(1) Planned initial scale: clustering, which is closely related to the data center infrastructure and configuration, advises users to start small clusters, such as 5 or 6 servers, deploy Hadoop, and then run the standard Hadoop benchmarks to understand the characteristics of their data centers at the outset of unpredictable environmental performance. Then incrementally add resources such as servers and storage as needed.
(2) Select server: CPU does not recommend less than 2 * Quad-core and activate HT (hyper-http://www.aliyun.com/zixun/aggregation/29914.html ">threading"); At least 4G of memory is configured for each compute kernel, and 6% of the memory is reserved for virtualization to run efficiently. Hadoop performance is sensitive to I/O, and it is recommended that each server be configured with more than one block of local storage instead of a small, large-capacity hard drive. Considering the cost of task scheduling, it is not recommended to configure more than 2 blocks of local storage for each compute kernel. 10G network adapters are recommended for high-performance considerations. Consider configuring dual power supplies for the primary node server (running Namenode, jobtracker) to improve reliability.
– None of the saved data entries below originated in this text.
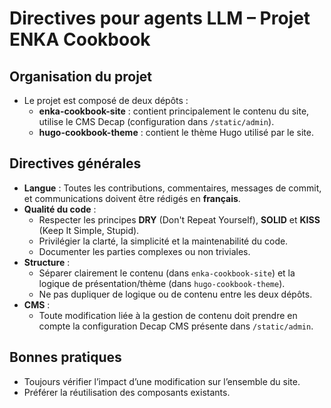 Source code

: # Directives pour agents LLM – Projet ENKA Cookbook

## Organisation du projet

- Le projet est composé de deux dépôts :
  - **enka-cookbook-site** : contient principalement le contenu du site, utilise le CMS Decap (configuration dans `/static/admin`).
  - **hugo-cookbook-theme** : contient le thème Hugo utilisé par le site.

## Directives générales

- **Langue** : Toutes les contributions, commentaires, messages de commit, et communications doivent être rédigés en **français**.
- **Qualité du code** :
  - Respecter les principes **DRY** (Don't Repeat Yourself), **SOLID** et **KISS** (Keep It Simple, Stupid).
  - Privilégier la clarté, la simplicité et la maintenabilité du code.
  - Documenter les parties complexes ou non triviales.
- **Structure** :
  - Séparer clairement le contenu (dans `enka-cookbook-site`) et la logique de présentation/thème (dans `hugo-cookbook-theme`).
  - Ne pas dupliquer de logique ou de contenu entre les deux dépôts.
- **CMS** :
  - Toute modification liée à la gestion de contenu doit prendre en compte la configuration Decap CMS présente dans `/static/admin`.

## Bonnes pratiques

- Toujours vérifier l’impact d’une modification sur l’ensemble du site.
- Préférer la réutilisation des composants existants.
(3) Virtualization configuration: Local storage to avoid configuration as raid, for each physical disk to create a datastore virtualized network configuration for reliability and network transmission efficiency, isolation Management Network and Hadoop cluster network. As shown in Figure 4:
Figure: Virtualized Network configuration
(4) System setup: BDE will automatically configure the virtual disk and operating system parameters obtained based on the experimental experience to mask the specific details of performance optimization. It is recommended that you replace the default template for performance-sensitive users with centos6*, because the Linux 6.* kernel THP (transparenthuge Page) and ept (Extended Pagetables,intel processors) can help virtualize performance together.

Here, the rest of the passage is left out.